What does it take to be a genius?


If you know exactly what you are going to do, what’s the good in doing it? – Pablo Picasso

Picasso was one of the most prolific artists of the twentieth century, creating over 50,000 works of art from paintings to sculptures.

His style is instantly recognizable, especially the pieces that defy convention, with surreal images and bold colours.

What does it take to be Picasso, or write like Hemmingway or be Woody Allen?

Do you need have something special – to be able recognize that idea or creative thought that will change the world, or at least the way the world sees you?

Or do you just need to work on something every day?

That is what Mason Currey examines in his book Daily Rituals, which pulls together routines of 161 creative geniuses from household names like Picasso to less well known but prolific performance artists like Twyla Tharp.

Obviously, as Currey writes, there is no ONE way to work, but each genius has THEIR way.

There are, however, things they have in common.

The most important thing seems to be to show up each day. Charles Darwin, for example, had a routine that started at 8 in the morning with a work session and then followed the same pattern of work and rest for 40 years, more or less.

They didn’t work all the time though. Consistency was important, but three to four hours of creative effort at most a day seemed the norm.
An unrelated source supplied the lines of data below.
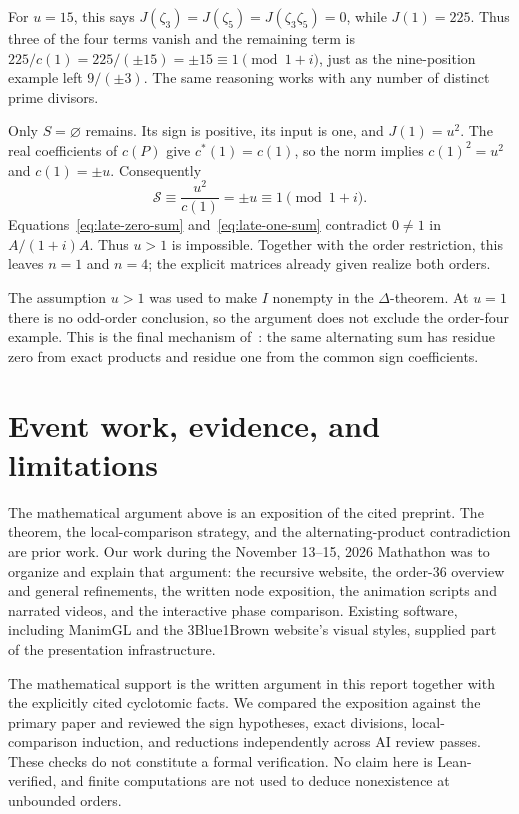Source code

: \documentclass[11pt]{article}
\begin{document}
For $u=15$, this says
$J(\zeta_3)=J(\zeta_5)=J(\zeta_3\zeta_5)=0$, while $J(1)=225$.
Thus three of the four terms vanish and the remaining term is
$225/c(1)=225/(\pm15)=\pm15\equiv1\pmod{1+i}$, just as the
nine-position example left $9/(\pm3)$. The same reasoning works with
any number of distinct prime divisors.

Only $S=\varnothing$ remains. Its sign is positive, its input is one,
and $J(1)=u^{2}$. The real coefficients of $c(P)$ give
$c^{*}(1)=c(1)$, so the norm implies ${c(1)}^{2}=u^{2}$ and $c(1)=\pm u$.
Consequently
\begin{equation}
 \mathcal S\equiv\frac{u^{2}}{c(1)}=\pm u\equiv1\pmod{1+i}.%
 \label{eq:late-one-sum}
\end{equation}
Equations~\eqref{eq:late-zero-sum} and~\eqref{eq:late-one-sum}
contradict $0\ne1$ in $A/(1+i)A$. Thus $u>1$ is impossible.
Together with the order restriction, this leaves $n=1$ and $n=4$;
the explicit matrices already given realize both orders.

The assumption $u>1$ was used to make $I$ nonempty in the
$\Delta$-theorem. At $u=1$ there is no odd-order conclusion, so the
argument does not exclude the order-four example. This is the final
mechanism of~\cite[Section~4, especially Eq.~(4.11)]{circulant-source}:
the same alternating sum has residue zero from exact products and
residue one from the common sign coefficients.
\section{Event work, evidence, and limitations}%
\label{sec:evidence}

The mathematical argument above is an exposition of the cited preprint.
The theorem, the local-comparison strategy, and the alternating-product
contradiction are prior work. Our work during the November 13--15, 2026
Mathathon was to organize and explain that argument: the recursive website,
the order-36 overview and general refinements, the written node exposition,
the animation scripts and narrated videos, and the interactive phase
comparison. Existing software, including ManimGL and the 3Blue1Brown
website's visual styles, supplied part of the presentation infrastructure.

The mathematical support is the written argument in this report together
with the explicitly cited cyclotomic facts. We compared the exposition
against the primary paper and reviewed the sign hypotheses, exact
divisions, local-comparison induction, and reductions independently across
AI review passes. These checks do not constitute a formal verification.
No claim here is Lean-verified, and finite computations are not used to
deduce nonexistence at unbounded orders.
\end{document}
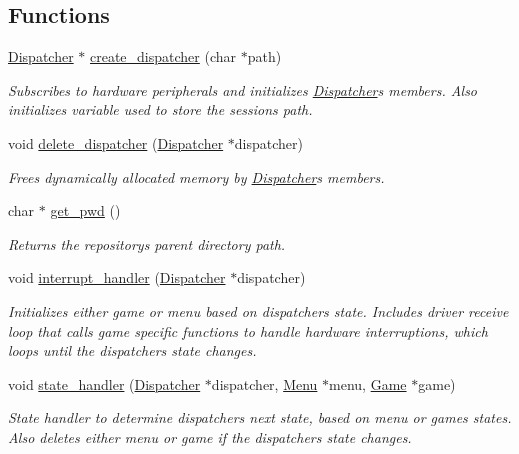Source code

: \subsection*{Functions}
\begin{DoxyCompactItemize}
\item 
\hyperlink{struct_dispatcher}{Dispatcher} $\ast$ \hyperlink{group__dispatcher_ga806e2b40b340c9431427c77f94e859fa}{create\+\_\+dispatcher} (char $\ast$path)
\begin{DoxyCompactList}\small\item\em Subscribes to hardware peripherals and initializes \hyperlink{struct_dispatcher}{Dispatcher}\textquotesingle{}s members. Also initializes variable used to store the session\textquotesingle{}s path. \end{DoxyCompactList}\item 
void \hyperlink{group__dispatcher_ga4a58ba5ba48cbbaa0aad022b75685942}{delete\+\_\+dispatcher} (\hyperlink{struct_dispatcher}{Dispatcher} $\ast$dispatcher)
\begin{DoxyCompactList}\small\item\em Frees dynamically allocated memory by \hyperlink{struct_dispatcher}{Dispatcher}\textquotesingle{}s members. \end{DoxyCompactList}\item 
char $\ast$ \hyperlink{group__dispatcher_ga5ac2060f25333e39dcf8ea5a304b310f}{get\+\_\+pwd} ()
\begin{DoxyCompactList}\small\item\em Returns the repository\textquotesingle{}s parent directory path. \end{DoxyCompactList}\item 
void \hyperlink{group__dispatcher_ga2f999b67515a92fc53d29324552cd141}{interrupt\+\_\+handler} (\hyperlink{struct_dispatcher}{Dispatcher} $\ast$dispatcher)
\begin{DoxyCompactList}\small\item\em Initializes either game or menu based on dispatcher\textquotesingle{}s state. Includes driver receive loop that calls game specific functions to handle hardware interruptions, which loops until the dispatcher\textquotesingle{}s state changes. \end{DoxyCompactList}\item 
void \hyperlink{group__dispatcher_ga3b358623605878251bcfa528381cb15e}{state\+\_\+handler} (\hyperlink{struct_dispatcher}{Dispatcher} $\ast$dispatcher, \hyperlink{struct_menu}{Menu} $\ast$menu, \hyperlink{struct_game}{Game} $\ast$game)
\begin{DoxyCompactList}\small\item\em State handler to determine dispatcher\textquotesingle{}s next state, based on menu or game\textquotesingle{}s states. Also deletes either menu or game if the dispatcher\textquotesingle{}s state changes. \end{DoxyCompactList}\end{DoxyCompactItemize}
Some had to work in cracks of time during the pressures of normal living. Toni Morrison rose every day at 5am so she could write before her 9-5 job while raising two sons as a single parent.

A balanced schedule was important. Many protected their time to create, but also spent time doing a variety of things, including spending time with friends and family.

It is easy to assume that older artists had more time to structure their days without the distractions of a modern, technological society.

But people haven’t changed all that much. In 1912, Kafka complained of the obstacles in his way that he had to contend with to get on with his work.

As Siobhan Phillips astutely observes in her review of the book, “good ideas or great art are the unpredictable outcomes of a predictable regimen.”

Ultimately, it seems that few people know they are geniuses while they are doing their work.

They spend their time in something that absorbs them and work hard on things that are new and challenging to them.

Eventually, they may be recognized for their genius. Or not, as the case may be.

They would still have spent their time well.